Work to complete:
This calls for a verbatim copy of all the data, with no images carried over.

%%

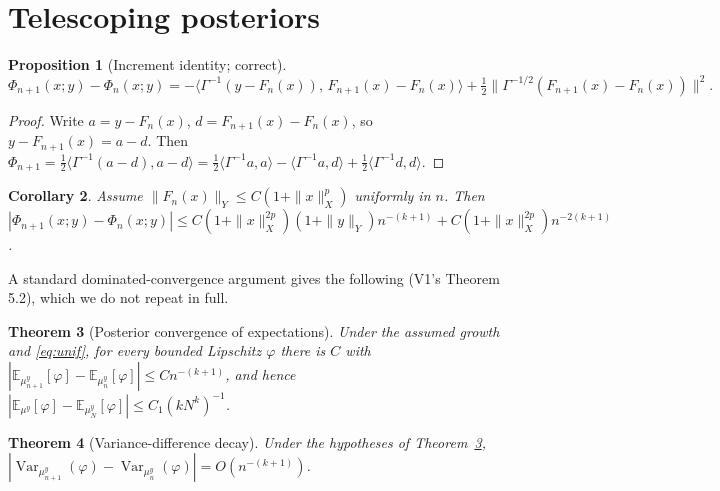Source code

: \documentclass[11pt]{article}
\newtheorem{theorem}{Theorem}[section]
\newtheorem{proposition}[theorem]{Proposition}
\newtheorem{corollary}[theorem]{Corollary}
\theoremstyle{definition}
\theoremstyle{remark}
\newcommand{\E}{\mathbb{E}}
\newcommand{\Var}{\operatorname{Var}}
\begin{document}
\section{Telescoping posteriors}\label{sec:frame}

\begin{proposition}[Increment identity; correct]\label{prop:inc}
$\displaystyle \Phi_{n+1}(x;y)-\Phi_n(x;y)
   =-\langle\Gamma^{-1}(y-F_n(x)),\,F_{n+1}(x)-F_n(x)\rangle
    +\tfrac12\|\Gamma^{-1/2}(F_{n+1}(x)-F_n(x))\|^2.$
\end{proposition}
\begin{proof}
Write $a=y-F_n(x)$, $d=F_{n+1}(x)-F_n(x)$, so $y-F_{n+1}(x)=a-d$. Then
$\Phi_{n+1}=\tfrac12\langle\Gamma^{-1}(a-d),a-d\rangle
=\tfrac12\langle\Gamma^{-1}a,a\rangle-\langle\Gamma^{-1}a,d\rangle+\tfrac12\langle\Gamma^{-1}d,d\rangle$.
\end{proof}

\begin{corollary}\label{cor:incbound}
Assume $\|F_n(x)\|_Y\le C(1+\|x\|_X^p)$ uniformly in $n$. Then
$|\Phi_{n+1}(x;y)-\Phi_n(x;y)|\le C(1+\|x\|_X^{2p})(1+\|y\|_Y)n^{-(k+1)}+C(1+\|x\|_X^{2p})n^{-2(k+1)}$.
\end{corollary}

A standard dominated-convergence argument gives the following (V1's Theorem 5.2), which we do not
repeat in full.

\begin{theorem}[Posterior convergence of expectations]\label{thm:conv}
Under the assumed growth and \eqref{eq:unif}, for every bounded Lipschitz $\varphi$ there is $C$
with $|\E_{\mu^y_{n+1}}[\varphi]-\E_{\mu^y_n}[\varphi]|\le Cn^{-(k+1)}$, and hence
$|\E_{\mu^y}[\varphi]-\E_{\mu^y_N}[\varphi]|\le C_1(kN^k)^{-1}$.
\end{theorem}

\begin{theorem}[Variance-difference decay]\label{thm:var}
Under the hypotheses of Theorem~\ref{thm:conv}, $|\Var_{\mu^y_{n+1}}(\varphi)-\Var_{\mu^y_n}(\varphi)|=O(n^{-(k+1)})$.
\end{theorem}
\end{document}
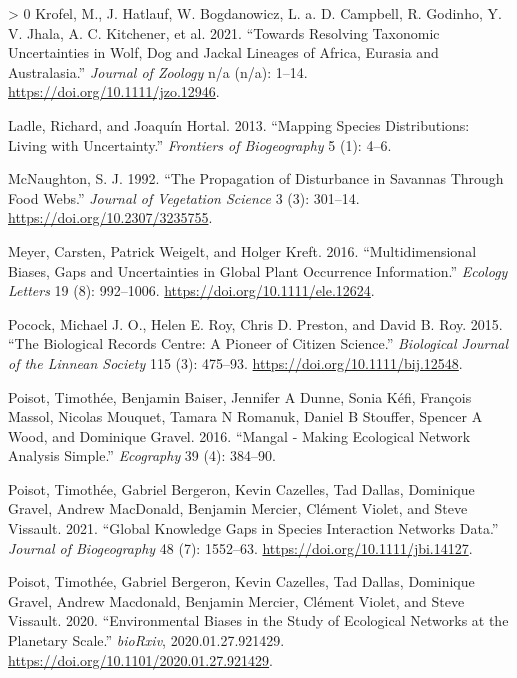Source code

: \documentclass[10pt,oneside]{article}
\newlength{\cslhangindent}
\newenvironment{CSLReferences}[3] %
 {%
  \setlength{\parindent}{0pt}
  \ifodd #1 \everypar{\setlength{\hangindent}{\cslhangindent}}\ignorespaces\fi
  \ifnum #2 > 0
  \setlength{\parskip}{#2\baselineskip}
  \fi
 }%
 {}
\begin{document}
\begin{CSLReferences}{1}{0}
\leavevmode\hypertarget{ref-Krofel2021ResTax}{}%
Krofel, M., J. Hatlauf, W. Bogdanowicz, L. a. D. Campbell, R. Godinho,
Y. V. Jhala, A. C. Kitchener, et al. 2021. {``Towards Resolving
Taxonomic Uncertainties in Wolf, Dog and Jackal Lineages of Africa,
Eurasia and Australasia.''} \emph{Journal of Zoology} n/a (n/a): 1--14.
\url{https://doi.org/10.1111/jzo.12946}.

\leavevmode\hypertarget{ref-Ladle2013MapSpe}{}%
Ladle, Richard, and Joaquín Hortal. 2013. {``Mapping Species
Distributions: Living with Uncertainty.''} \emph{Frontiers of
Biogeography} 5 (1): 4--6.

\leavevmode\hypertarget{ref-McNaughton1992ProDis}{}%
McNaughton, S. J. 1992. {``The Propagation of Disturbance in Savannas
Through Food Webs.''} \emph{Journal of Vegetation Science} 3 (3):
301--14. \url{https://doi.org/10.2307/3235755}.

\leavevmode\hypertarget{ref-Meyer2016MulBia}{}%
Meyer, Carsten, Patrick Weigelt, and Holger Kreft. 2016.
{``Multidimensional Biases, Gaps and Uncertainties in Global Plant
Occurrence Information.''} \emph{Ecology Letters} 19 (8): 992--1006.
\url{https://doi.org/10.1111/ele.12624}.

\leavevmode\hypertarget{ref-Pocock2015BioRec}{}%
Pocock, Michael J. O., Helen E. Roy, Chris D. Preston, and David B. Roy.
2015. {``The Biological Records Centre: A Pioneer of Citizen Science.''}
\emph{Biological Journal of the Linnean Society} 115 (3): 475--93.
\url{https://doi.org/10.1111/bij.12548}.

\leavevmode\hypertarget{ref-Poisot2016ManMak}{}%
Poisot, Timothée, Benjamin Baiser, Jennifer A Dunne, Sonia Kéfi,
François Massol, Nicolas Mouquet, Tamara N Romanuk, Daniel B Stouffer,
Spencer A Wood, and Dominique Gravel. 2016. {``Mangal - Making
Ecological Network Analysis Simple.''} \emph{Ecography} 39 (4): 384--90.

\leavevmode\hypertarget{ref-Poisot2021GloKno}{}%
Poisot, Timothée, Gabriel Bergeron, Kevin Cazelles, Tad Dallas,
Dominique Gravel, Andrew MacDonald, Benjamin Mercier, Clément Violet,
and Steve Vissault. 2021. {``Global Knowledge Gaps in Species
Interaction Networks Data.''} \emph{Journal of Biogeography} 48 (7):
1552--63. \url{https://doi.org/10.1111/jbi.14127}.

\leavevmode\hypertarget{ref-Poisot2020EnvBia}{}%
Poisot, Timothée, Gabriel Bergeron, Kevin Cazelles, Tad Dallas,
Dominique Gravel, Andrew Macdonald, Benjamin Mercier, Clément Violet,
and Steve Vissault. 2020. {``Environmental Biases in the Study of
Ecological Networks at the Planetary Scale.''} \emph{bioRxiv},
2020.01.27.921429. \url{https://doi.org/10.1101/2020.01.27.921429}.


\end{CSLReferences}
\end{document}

%%

Task response:
Source code

: \documentclass[11pt]{article}
\newtheorem{theorem}{Theorem}[section]
\newtheorem{proposition}[theorem]{Proposition}
\newtheorem{corollary}[theorem]{Corollary}
\theoremstyle{definition}
\theoremstyle{remark}
\newcommand{\E}{\mathbb{E}}
\newcommand{\Var}{\operatorname{Var}}
\begin{document}
\section{Telescoping posteriors}\label{sec:frame}

\begin{proposition}[Increment identity; correct]\label{prop:inc}
$\displaystyle \Phi_{n+1}(x;y)-\Phi_n(x;y)
   =-\langle\Gamma^{-1}(y-F_n(x)),\,F_{n+1}(x)-F_n(x)\rangle
    +\tfrac12\|\Gamma^{-1/2}(F_{n+1}(x)-F_n(x))\|^2.$
\end{proposition}
\begin{proof}
Write $a=y-F_n(x)$, $d=F_{n+1}(x)-F_n(x)$, so $y-F_{n+1}(x)=a-d$. Then
$\Phi_{n+1}=\tfrac12\langle\Gamma^{-1}(a-d),a-d\rangle
=\tfrac12\langle\Gamma^{-1}a,a\rangle-\langle\Gamma^{-1}a,d\rangle+\tfrac12\langle\Gamma^{-1}d,d\rangle$.
\end{proof}

\begin{corollary}\label{cor:incbound}
Assume $\|F_n(x)\|_Y\le C(1+\|x\|_X^p)$ uniformly in $n$. Then
$|\Phi_{n+1}(x;y)-\Phi_n(x;y)|\le C(1+\|x\|_X^{2p})(1+\|y\|_Y)n^{-(k+1)}+C(1+\|x\|_X^{2p})n^{-2(k+1)}$.
\end{corollary}

A standard dominated-convergence argument gives the following (V1's Theorem 5.2), which we do not
repeat in full.

\begin{theorem}[Posterior convergence of expectations]\label{thm:conv}
Under the assumed growth and \eqref{eq:unif}, for every bounded Lipschitz $\varphi$ there is $C$
with $|\E_{\mu^y_{n+1}}[\varphi]-\E_{\mu^y_n}[\varphi]|\le Cn^{-(k+1)}$, and hence
$|\E_{\mu^y}[\varphi]-\E_{\mu^y_N}[\varphi]|\le C_1(kN^k)^{-1}$.
\end{theorem}

\begin{theorem}[Variance-difference decay]\label{thm:var}
Under the hypotheses of Theorem~\ref{thm:conv}, $|\Var_{\mu^y_{n+1}}(\varphi)-\Var_{\mu^y_n}(\varphi)|=O(n^{-(k+1)})$.
\end{theorem}
\end{document}
Source code

: \documentclass[10pt,oneside]{article}
\newlength{\cslhangindent}
\newenvironment{CSLReferences}[3] %
 {%
  \setlength{\parindent}{0pt}
  \ifodd #1 \everypar{\setlength{\hangindent}{\cslhangindent}}\ignorespaces\fi
  \ifnum #2 > 0
  \setlength{\parskip}{#2\baselineskip}
  \fi
 }%
 {}
\begin{document}
\begin{CSLReferences}{1}{0}
\leavevmode\hypertarget{ref-Krofel2021ResTax}{}%
Krofel, M., J. Hatlauf, W. Bogdanowicz, L. a. D. Campbell, R. Godinho,
Y. V. Jhala, A. C. Kitchener, et al. 2021. {``Towards Resolving
Taxonomic Uncertainties in Wolf, Dog and Jackal Lineages of Africa,
Eurasia and Australasia.''} \emph{Journal of Zoology} n/a (n/a): 1--14.
\url{https://doi.org/10.1111/jzo.12946}.

\leavevmode\hypertarget{ref-Ladle2013MapSpe}{}%
Ladle, Richard, and Joaquín Hortal. 2013. {``Mapping Species
Distributions: Living with Uncertainty.''} \emph{Frontiers of
Biogeography} 5 (1): 4--6.

\leavevmode\hypertarget{ref-McNaughton1992ProDis}{}%
McNaughton, S. J. 1992. {``The Propagation of Disturbance in Savannas
Through Food Webs.''} \emph{Journal of Vegetation Science} 3 (3):
301--14. \url{https://doi.org/10.2307/3235755}.

\leavevmode\hypertarget{ref-Meyer2016MulBia}{}%
Meyer, Carsten, Patrick Weigelt, and Holger Kreft. 2016.
{``Multidimensional Biases, Gaps and Uncertainties in Global Plant
Occurrence Information.''} \emph{Ecology Letters} 19 (8): 992--1006.
\url{https://doi.org/10.1111/ele.12624}.

\leavevmode\hypertarget{ref-Pocock2015BioRec}{}%
Pocock, Michael J. O., Helen E. Roy, Chris D. Preston, and David B. Roy.
2015. {``The Biological Records Centre: A Pioneer of Citizen Science.''}
\emph{Biological Journal of the Linnean Society} 115 (3): 475--93.
\url{https://doi.org/10.1111/bij.12548}.

\leavevmode\hypertarget{ref-Poisot2016ManMak}{}%
Poisot, Timothée, Benjamin Baiser, Jennifer A Dunne, Sonia Kéfi,
François Massol, Nicolas Mouquet, Tamara N Romanuk, Daniel B Stouffer,
Spencer A Wood, and Dominique Gravel. 2016. {``Mangal - Making
Ecological Network Analysis Simple.''} \emph{Ecography} 39 (4): 384--90.

\leavevmode\hypertarget{ref-Poisot2021GloKno}{}%
Poisot, Timothée, Gabriel Bergeron, Kevin Cazelles, Tad Dallas,
Dominique Gravel, Andrew MacDonald, Benjamin Mercier, Clément Violet,
and Steve Vissault. 2021. {``Global Knowledge Gaps in Species
Interaction Networks Data.''} \emph{Journal of Biogeography} 48 (7):
1552--63. \url{https://doi.org/10.1111/jbi.14127}.

\leavevmode\hypertarget{ref-Poisot2020EnvBia}{}%
Poisot, Timothée, Gabriel Bergeron, Kevin Cazelles, Tad Dallas,
Dominique Gravel, Andrew Macdonald, Benjamin Mercier, Clément Violet,
and Steve Vissault. 2020. {``Environmental Biases in the Study of
Ecological Networks at the Planetary Scale.''} \emph{bioRxiv},
2020.01.27.921429. \url{https://doi.org/10.1101/2020.01.27.921429}.


\end{CSLReferences}
\end{document}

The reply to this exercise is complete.